*EXERCISE*.
The lines to reproduce from the material below are those from the one containing "and in combat." through the one containing "## 📆 Timeline for reaching MVP in 1 week", both included; write them out exactly and add nothing.
>>>
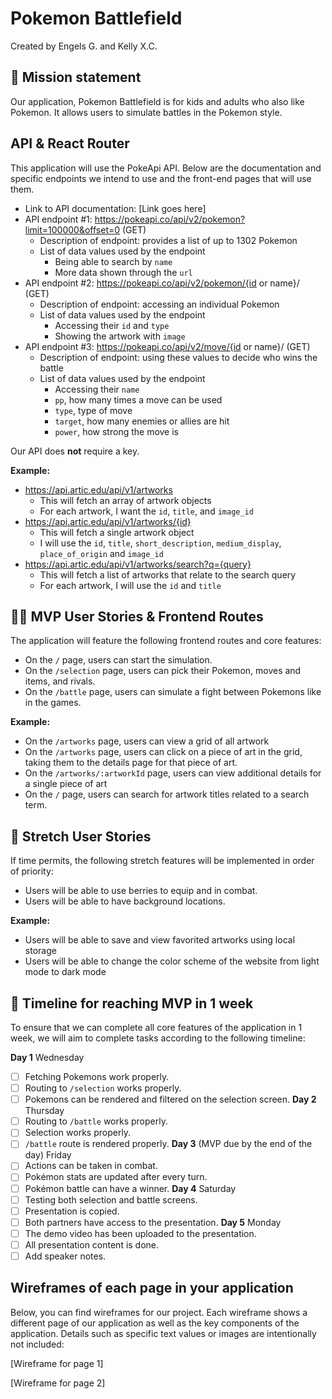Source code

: # Pokemon Battlefield

Created by Engels G. and Kelly X.C.

## 🚀 Mission statement

Our application, Pokemon Battlefield is for kids and adults who also like Pokemon. It allows users to simulate battles in the Pokemon style.

## API & React Router

This application will use the PokeApi API. Below are the documentation and specific endpoints we intend to use and the front-end pages that will use them.

- Link to API documentation: [Link goes here]
- API endpoint #1: https://pokeapi.co/api/v2/pokemon?limit=100000&offset=0 (GET)
  - Description of endpoint: provides a list of up to 1302 Pokemon
  - List of data values used by the endpoint 
    - Being able to search by `name` 
    - More data shown through the `url`
- API endpoint #2: https://pokeapi.co/api/v2/pokemon/{id or name}/ (GET)
  - Description of endpoint: accessing an individual Pokemon
  - List of data values used by the endpoint
    - Accessing their `id` and `type`
    - Showing the artwork with `image`
- API endpoint #3: https://pokeapi.co/api/v2/move/{id or name}/  (GET)
  - Description of endpoint: using these values to decide who wins the battle 
  - List of data values used by the endpoint
    - Accessing their `name`
    - `pp`, how many times a move can be used 
    - `type`, type of move 
    - `target`, how many enemies or allies are hit
    - `power`, how strong the move is

Our API does **not** require a key.

**Example:**
- https://api.artic.edu/api/v1/artworks
  - This will fetch an array of artwork objects
  - For each artwork, I want the `id`, `title`, and `image_id`
- https://api.artic.edu/api/v1/artworks/{id}
  - This will fetch a single artwork object
  - I will use the `id`, `title`, `short_description`, `medium_display`, `place_of_origin` and `image_id`
- https://api.artic.edu/api/v1/artworks/search?q={query}
  - This will fetch a list of artworks that relate to the search query
  - For each artwork, I will use the `id` and `title`

## 👩‍💻 MVP User Stories & Frontend Routes

The application will feature the following frontend routes and core features:

* On the `/` page, users can start the simulation.
* On the `/selection` page, users can pick their Pokemon, moves and items, and rivals.
* On the `/battle` page, users can simulate a fight between Pokemons like in the games.

**Example:**
- On the `/artworks` page, users can view a grid of all artwork
- On the `/artworks` page, users can click on a piece of art in the grid, taking them to the details page for that piece of art.
- On the `/artworks/:artworkId` page, users can view additional details for a single piece of art
- On the `/` page, users can search for artwork titles related to a search term.

## 🤔 Stretch User Stories

If time permits, the following stretch features will be implemented in order of priority:

* Users will be able to use berries to equip and in combat.
* Users will be able to have background locations.

**Example:**
* Users will be able to save and view favorited artworks using local storage
* Users will be able to change the color scheme of the website from light mode to dark mode

## 📆 Timeline for reaching MVP in 1 week

To ensure that we can complete all core features of the application in 1 week, we will aim to complete tasks according to the following timeline:

**Day 1** Wednesday
- [ ] Fetching Pokemons work properly.
- [ ] Routing to `/selection` works properly.
- [ ] Pokemons can be rendered and filtered on the selection screen.
**Day 2** Thursday
- [ ] Routing to `/battle` works properly.
- [ ] Selection works properly.
- [ ] `/battle` route is rendered properly.
**Day 3** (MVP due by the end of the day) Friday
- [ ] Actions can be taken in combat.
- [ ] Pokémon stats are updated after every turn.
- [ ] Pokémon battle can have a winner.
**Day 4** Saturday
- [ ] Testing both selection and battle screens.
- [ ] Presentation is copied.
- [ ] Both partners have access to the presentation.
**Day 5** Monday
- [ ] The demo video has been uploaded to the presentation.
- [ ] All presentation content is done.
- [ ] Add speaker notes.

## Wireframes of each page in your application

Below, you can find wireframes for our project. Each wireframe shows a different page of our application as well as the key components of the application. Details such as specific text values or images are intentionally not included:

[Wireframe for page 1]

[Wireframe for page 2]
<<<
*RESPONSE TO THE TASK*.
* Users will be able to use berries to equip and in combat.
* Users will be able to have background locations.

**Example:**
* Users will be able to save and view favorited artworks using local storage
* Users will be able to change the color scheme of the website from light mode to dark mode

## 📆 Timeline for reaching MVP in 1 week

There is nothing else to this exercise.